# AVAILABLE RECORDS:
◇ ◇ ◇ ◇

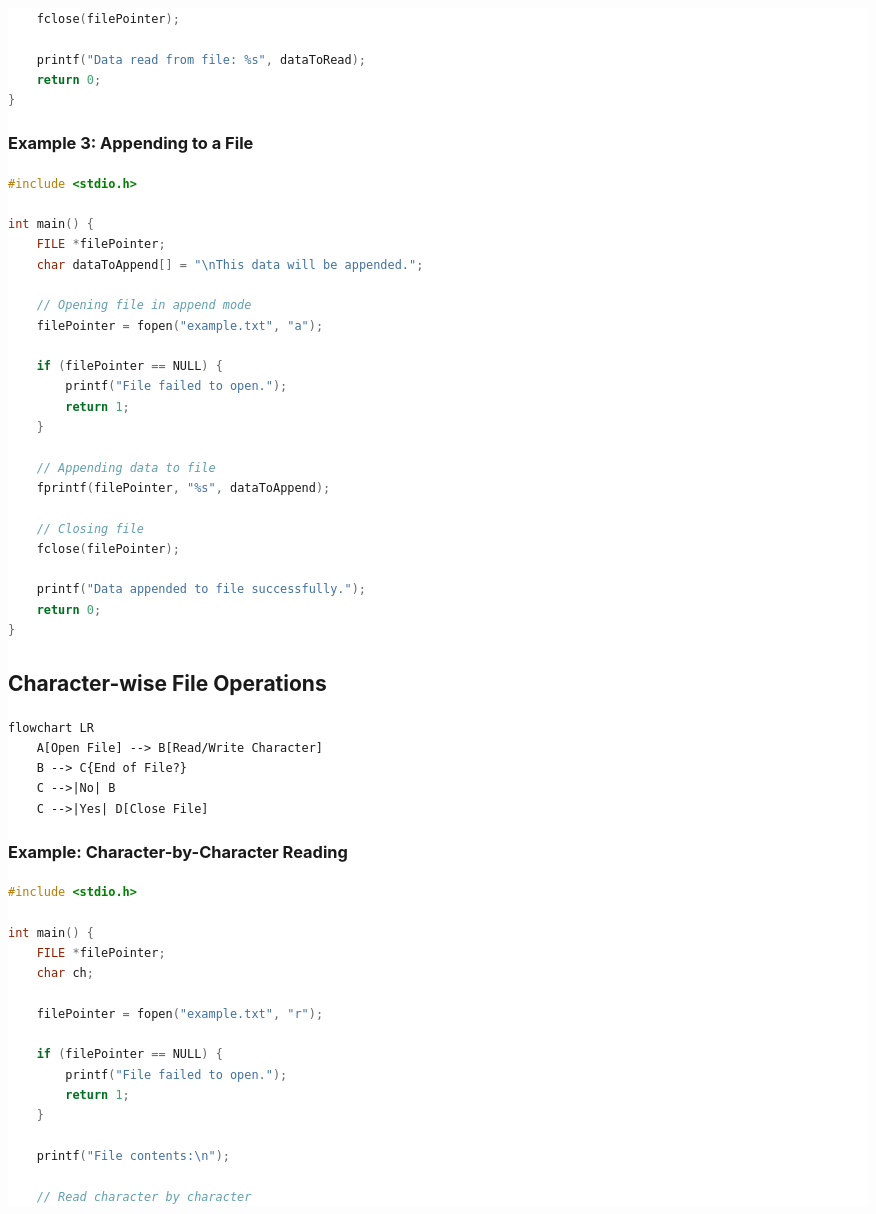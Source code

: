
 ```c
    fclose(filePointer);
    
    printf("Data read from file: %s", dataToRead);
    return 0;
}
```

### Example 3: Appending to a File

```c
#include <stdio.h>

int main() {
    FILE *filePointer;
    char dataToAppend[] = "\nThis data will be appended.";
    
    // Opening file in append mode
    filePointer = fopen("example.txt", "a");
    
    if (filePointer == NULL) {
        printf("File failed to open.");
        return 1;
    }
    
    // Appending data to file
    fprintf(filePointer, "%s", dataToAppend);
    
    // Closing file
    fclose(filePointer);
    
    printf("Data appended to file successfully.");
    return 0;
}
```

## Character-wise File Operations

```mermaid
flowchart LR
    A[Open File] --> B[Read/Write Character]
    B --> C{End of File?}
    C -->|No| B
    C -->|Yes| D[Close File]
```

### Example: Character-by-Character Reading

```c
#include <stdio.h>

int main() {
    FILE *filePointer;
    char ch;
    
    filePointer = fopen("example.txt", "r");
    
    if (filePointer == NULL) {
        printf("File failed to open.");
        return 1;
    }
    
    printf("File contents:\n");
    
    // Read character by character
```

◇ ◇ ◇ ◇

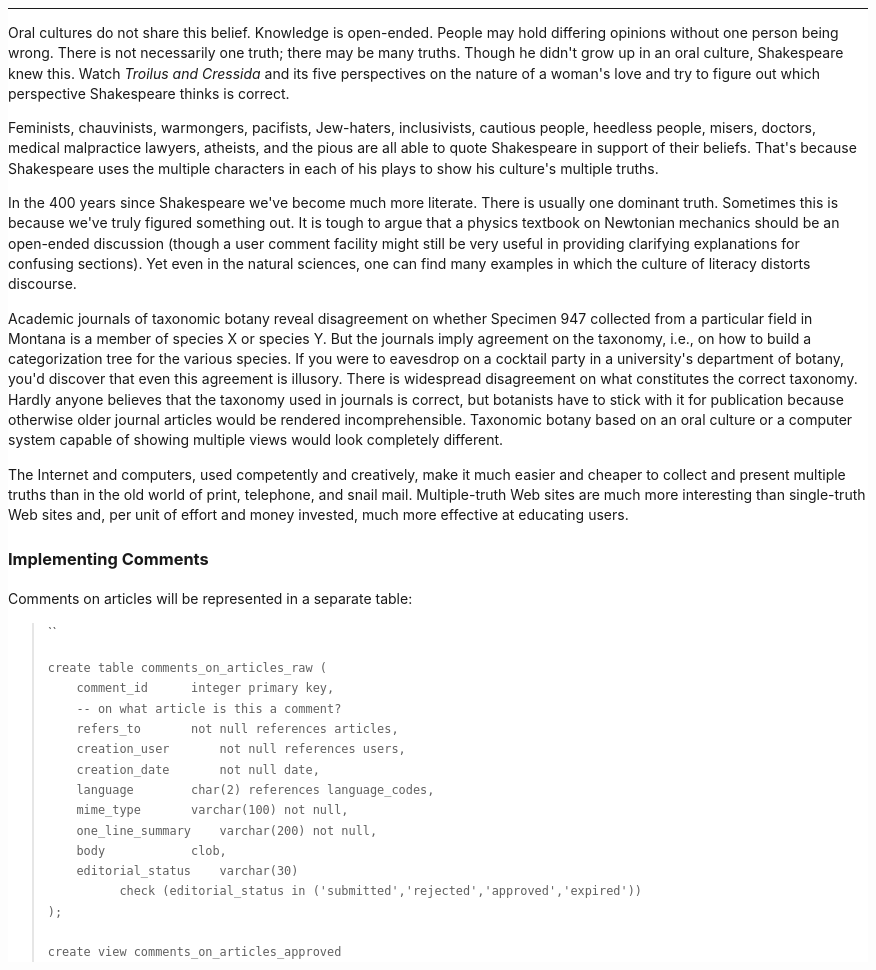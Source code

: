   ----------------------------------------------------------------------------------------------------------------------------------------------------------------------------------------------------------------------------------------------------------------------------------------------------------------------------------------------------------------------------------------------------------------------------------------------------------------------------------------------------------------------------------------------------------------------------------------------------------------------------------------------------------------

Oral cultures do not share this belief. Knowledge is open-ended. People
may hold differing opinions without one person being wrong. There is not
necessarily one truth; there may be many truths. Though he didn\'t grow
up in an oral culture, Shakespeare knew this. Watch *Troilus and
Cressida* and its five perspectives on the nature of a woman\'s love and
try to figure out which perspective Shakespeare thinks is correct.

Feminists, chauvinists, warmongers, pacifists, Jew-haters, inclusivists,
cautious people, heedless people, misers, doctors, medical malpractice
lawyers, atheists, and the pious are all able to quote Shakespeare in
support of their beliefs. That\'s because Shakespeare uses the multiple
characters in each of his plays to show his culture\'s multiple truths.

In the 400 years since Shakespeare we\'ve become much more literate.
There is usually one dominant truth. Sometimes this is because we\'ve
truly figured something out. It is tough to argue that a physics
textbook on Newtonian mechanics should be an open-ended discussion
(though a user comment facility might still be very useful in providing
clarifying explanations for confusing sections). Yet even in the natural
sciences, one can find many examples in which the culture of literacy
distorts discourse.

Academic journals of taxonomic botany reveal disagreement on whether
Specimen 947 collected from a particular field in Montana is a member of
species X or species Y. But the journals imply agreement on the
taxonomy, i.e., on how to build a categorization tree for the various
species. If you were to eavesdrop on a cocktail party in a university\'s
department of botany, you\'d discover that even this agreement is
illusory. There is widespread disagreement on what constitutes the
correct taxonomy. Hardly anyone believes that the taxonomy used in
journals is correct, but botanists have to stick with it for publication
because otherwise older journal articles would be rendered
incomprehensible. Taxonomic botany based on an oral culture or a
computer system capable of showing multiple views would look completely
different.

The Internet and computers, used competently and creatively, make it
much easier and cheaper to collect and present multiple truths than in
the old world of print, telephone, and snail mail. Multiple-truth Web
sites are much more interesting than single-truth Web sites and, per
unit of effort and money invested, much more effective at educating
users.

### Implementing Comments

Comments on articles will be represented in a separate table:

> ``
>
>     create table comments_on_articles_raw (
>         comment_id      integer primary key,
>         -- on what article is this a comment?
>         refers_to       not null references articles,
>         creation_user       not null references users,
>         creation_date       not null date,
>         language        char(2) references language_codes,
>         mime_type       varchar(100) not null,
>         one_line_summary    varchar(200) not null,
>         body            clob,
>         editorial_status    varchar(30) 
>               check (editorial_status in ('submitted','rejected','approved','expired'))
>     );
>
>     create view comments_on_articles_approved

◇ ◇ ◇ ◇

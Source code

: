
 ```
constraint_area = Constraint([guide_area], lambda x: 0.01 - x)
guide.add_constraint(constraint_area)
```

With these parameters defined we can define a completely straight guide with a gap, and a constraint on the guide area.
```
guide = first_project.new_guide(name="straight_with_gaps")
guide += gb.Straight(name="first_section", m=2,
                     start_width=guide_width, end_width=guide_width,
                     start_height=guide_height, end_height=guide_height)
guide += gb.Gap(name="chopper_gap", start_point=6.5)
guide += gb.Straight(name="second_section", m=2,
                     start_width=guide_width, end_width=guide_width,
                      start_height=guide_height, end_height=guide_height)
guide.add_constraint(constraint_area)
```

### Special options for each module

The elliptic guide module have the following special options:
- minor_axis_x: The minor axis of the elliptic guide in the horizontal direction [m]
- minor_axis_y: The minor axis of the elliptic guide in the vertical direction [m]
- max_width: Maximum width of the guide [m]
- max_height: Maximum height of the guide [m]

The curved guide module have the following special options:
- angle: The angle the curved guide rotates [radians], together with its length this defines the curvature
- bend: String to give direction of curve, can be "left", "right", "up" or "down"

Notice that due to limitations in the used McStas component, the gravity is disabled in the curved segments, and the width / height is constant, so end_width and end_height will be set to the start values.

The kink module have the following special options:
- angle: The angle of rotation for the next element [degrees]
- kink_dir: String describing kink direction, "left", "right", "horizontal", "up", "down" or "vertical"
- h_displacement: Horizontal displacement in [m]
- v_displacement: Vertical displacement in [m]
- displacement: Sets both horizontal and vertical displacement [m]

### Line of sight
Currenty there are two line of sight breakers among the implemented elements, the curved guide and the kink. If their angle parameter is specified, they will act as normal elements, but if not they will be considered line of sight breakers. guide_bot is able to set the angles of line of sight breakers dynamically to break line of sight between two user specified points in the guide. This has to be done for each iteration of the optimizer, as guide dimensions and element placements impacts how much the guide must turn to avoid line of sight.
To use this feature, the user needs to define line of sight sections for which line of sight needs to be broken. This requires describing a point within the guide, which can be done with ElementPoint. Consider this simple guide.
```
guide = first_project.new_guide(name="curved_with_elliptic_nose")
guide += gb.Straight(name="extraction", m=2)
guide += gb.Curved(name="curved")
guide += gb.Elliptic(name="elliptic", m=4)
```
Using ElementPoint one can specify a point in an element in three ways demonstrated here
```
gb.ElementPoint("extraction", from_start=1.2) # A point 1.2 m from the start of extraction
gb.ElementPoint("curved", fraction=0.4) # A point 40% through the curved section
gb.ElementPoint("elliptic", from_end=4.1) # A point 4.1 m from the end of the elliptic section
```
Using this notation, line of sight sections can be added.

◇ ◇ ◇ ◇

# PROBLEM TO SOLVE:
All lines in the entries above that include "down" should be found and copied.

# RESULT OF THIS EXERCISE:
- bend: String to give direction of curve, can be "left", "right", "up" or "down"
- kink_dir: String describing kink direction, "left", "right", "horizontal", "up", "down" or "vertical"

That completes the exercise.